=== Problem ===
If a line of the data below holds the word "ပထမဇ", list it.

(Dataset entries)
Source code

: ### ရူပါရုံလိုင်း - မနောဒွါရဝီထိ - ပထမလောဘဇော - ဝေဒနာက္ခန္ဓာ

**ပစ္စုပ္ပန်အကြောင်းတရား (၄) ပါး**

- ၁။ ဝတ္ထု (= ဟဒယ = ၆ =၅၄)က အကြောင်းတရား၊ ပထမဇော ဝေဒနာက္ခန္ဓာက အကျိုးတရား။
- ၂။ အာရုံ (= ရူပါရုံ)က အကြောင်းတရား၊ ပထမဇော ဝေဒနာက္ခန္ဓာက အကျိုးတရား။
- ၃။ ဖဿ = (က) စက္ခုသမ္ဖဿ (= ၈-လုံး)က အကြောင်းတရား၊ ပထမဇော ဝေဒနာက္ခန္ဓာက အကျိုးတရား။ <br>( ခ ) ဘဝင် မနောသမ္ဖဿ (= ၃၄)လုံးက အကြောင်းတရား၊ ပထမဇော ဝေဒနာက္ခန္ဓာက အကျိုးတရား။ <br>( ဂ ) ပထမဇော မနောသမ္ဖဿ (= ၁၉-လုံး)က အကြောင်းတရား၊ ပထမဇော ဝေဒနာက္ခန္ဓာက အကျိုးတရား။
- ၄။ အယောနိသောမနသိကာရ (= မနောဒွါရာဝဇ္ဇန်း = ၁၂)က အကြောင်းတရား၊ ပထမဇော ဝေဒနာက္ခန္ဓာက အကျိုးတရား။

=== Exercise solution ===
- ၁။ ဝတ္ထု (= ဟဒယ = ၆ =၅၄)က အကြောင်းတရား၊ ပထမဇော ဝေဒနာက္ခန္ဓာက အကျိုးတရား။
- ၂။ အာရုံ (= ရူပါရုံ)က အကြောင်းတရား၊ ပထမဇော ဝေဒနာက္ခန္ဓာက အကျိုးတရား။
- ၃။ ဖဿ = (က) စက္ခုသမ္ဖဿ (= ၈-လုံး)က အကြောင်းတရား၊ ပထမဇော ဝေဒနာက္ခန္ဓာက အကျိုးတရား။ <br>( ခ ) ဘဝင် မနောသမ္ဖဿ (= ၃၄)လုံးက အကြောင်းတရား၊ ပထမဇော ဝေဒနာက္ခန္ဓာက အကျိုးတရား။ <br>( ဂ ) ပထမဇော မနောသမ္ဖဿ (= ၁၉-လုံး)က အကြောင်းတရား၊ ပထမဇော ဝေဒနာက္ခန္ဓာက အကျိုးတရား။
- ၄။ အယောနိသောမနသိကာရ (= မနောဒွါရာဝဇ္ဇန်း = ၁၂)က အကြောင်းတရား၊ ပထမဇော ဝေဒနာက္ခန္ဓာက အကျိုးတရား။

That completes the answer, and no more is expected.